This past week, Dark Horse Comics released their latest Star Wars comic book mini-series simply titled The Star Wars. The comic is based on George Lucas’ original 1974 draft treatment for the first Star Wars film.
Looking through the first issue in this mini-series it becomes very clear that the first version of the monumental epic bears little resemblance to what wound up on screen three years later. Superficially, it’s the same basic premise: out in a distant galaxy a young Jedi fights for freedom against an evil empire. Only this young Jedi (or Jedi-Bendu as is the order’s rightful name) is called Annikin Starkiller. By the end of the first issue he comes under the tutelage of General Luke Skywalker, who in this version is more akin to the older Obi-Wan Kenobi seen in Episode IV, except he’s a revered military leader and not an old hermit.
The other important Star Wars character, Darth Vader, while dressed in black, doesn’t wear a helmet, though he still looks malicious. Thanks for that goes to the mini-series’ artist Mike Mayhew. Actually, Mayhew and writer J. W. Rinzler should be credited for presenting this intriguing alternate take on the famous Star Wars franchise. The Star Wars seems more like an updated version of the pulpy Flash Gordon or Buck Rogers newspaper strips. It really isn’t surprising considering that Lucas was inspired by those strips and, in fact, originally intended to direct a Flash Gordon movie.
The story is about an evil Empire, whose capitol is in Alderaan, that wants to conquer the last remaining free world Aquilae, which is where the nearly extinct Jedi are located. General Skywalker has to convince the ruling king in Aquilae to marshal forces to fight the Empire. Along the way, readers are introduced to a portly Bail Antilles, a teenage Princess Leia, and Skywalker’s old friend, Kane Starkiller, who is Annikin’s father.
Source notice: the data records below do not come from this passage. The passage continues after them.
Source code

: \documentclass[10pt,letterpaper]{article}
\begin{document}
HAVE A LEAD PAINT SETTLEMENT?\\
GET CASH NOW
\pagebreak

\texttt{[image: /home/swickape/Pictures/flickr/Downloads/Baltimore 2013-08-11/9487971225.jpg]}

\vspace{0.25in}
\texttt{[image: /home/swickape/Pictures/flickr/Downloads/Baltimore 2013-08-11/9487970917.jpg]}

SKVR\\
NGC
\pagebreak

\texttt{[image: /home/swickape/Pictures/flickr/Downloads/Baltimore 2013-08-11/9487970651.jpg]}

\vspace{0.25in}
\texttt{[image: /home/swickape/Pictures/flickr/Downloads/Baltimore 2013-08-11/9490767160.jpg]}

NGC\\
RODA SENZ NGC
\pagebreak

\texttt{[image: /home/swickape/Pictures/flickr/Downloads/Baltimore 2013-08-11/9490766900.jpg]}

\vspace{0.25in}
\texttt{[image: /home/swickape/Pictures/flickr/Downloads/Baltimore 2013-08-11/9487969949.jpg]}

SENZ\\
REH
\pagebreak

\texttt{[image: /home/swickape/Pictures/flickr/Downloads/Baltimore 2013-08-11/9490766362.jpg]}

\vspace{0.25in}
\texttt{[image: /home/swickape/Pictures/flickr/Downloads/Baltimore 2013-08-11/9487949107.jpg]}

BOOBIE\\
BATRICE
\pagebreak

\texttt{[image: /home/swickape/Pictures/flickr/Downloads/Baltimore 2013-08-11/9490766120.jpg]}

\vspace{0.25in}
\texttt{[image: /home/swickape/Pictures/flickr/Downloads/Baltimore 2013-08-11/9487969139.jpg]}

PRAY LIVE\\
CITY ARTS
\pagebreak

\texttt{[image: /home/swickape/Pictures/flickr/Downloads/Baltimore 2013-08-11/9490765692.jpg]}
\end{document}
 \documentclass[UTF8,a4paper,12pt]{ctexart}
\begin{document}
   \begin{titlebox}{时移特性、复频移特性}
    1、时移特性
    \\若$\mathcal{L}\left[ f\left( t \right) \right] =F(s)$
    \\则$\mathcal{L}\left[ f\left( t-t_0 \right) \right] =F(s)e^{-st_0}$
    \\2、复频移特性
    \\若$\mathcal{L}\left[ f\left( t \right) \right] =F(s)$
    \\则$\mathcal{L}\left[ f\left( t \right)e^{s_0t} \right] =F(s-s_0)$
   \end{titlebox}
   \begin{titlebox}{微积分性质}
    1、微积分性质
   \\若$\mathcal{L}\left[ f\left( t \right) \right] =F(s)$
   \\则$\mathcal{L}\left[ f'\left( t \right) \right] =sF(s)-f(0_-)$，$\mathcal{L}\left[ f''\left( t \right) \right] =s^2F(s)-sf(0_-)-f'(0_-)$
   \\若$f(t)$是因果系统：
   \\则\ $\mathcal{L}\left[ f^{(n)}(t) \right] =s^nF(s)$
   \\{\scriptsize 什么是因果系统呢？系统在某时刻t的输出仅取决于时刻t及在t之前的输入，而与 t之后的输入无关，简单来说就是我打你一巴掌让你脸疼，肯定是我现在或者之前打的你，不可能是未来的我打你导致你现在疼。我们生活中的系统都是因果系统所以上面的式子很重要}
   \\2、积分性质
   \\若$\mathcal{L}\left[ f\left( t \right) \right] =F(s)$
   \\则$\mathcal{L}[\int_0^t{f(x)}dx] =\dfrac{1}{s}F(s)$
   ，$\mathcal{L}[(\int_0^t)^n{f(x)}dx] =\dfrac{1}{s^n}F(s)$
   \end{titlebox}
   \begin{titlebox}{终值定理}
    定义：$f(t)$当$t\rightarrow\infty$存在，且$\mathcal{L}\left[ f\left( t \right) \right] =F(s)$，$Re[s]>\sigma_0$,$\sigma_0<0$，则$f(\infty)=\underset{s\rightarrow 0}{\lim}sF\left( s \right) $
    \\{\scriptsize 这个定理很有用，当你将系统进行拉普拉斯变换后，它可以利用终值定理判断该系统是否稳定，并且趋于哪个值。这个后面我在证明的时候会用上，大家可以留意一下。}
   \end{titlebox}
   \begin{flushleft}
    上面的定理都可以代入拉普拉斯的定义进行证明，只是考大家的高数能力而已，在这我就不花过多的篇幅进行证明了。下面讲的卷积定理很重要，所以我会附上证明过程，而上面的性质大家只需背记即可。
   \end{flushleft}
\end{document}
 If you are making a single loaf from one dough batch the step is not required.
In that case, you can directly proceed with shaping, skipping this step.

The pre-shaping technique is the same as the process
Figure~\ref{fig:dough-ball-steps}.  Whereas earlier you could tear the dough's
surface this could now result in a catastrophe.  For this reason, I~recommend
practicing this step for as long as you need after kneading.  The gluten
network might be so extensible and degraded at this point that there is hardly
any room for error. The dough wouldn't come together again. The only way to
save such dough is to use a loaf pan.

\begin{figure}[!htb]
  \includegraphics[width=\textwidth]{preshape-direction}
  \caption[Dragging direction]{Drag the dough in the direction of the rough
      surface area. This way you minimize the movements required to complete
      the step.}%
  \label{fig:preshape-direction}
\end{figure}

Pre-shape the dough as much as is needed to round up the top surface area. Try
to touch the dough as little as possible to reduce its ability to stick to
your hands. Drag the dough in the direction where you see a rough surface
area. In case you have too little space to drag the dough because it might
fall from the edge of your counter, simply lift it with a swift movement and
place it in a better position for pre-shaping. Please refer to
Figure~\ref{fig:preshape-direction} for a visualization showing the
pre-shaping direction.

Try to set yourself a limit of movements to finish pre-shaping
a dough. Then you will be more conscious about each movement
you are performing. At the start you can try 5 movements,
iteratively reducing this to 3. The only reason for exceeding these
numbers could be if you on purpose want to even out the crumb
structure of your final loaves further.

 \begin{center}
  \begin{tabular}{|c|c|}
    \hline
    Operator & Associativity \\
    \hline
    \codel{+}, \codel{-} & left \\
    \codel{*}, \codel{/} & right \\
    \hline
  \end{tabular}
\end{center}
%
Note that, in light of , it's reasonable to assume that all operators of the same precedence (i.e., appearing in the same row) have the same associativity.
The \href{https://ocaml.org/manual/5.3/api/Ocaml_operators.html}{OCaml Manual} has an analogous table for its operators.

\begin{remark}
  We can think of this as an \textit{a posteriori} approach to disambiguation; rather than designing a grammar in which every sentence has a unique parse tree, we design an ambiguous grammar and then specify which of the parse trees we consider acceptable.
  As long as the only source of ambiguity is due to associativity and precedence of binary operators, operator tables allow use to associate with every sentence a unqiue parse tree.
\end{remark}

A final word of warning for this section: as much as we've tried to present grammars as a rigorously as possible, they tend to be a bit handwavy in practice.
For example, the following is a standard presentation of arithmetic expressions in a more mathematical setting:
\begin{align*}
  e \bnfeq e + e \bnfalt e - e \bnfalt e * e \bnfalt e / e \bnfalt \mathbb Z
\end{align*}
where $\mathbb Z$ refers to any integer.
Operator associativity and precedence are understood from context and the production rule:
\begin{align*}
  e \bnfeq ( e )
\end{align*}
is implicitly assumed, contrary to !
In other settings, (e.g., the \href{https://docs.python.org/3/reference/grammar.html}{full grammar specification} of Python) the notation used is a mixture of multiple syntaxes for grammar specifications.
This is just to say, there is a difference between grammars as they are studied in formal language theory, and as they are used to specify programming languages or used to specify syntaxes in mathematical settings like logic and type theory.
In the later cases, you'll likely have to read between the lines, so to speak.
The Star Wars can be daunting even for someone familiar with the Star Wars lore because it’s very complex. Actually, the comic does the same thing that the original Star Wars did for audiences back in 1977, which is to throw readers into the middle of a story taking place in unfamiliar territory and we have to learn about that universe along the way.
It can be offsetting for fans because it can be the blueprint for a reboot somewhere down the line that would be more controversial than the recent Star Trek reboot. This version of Star Wars could set fandom on fire just for its different take on the universe and characters.
But for now, fans can enjoy this new, radical take of Star Wars and ponder what might’ve been.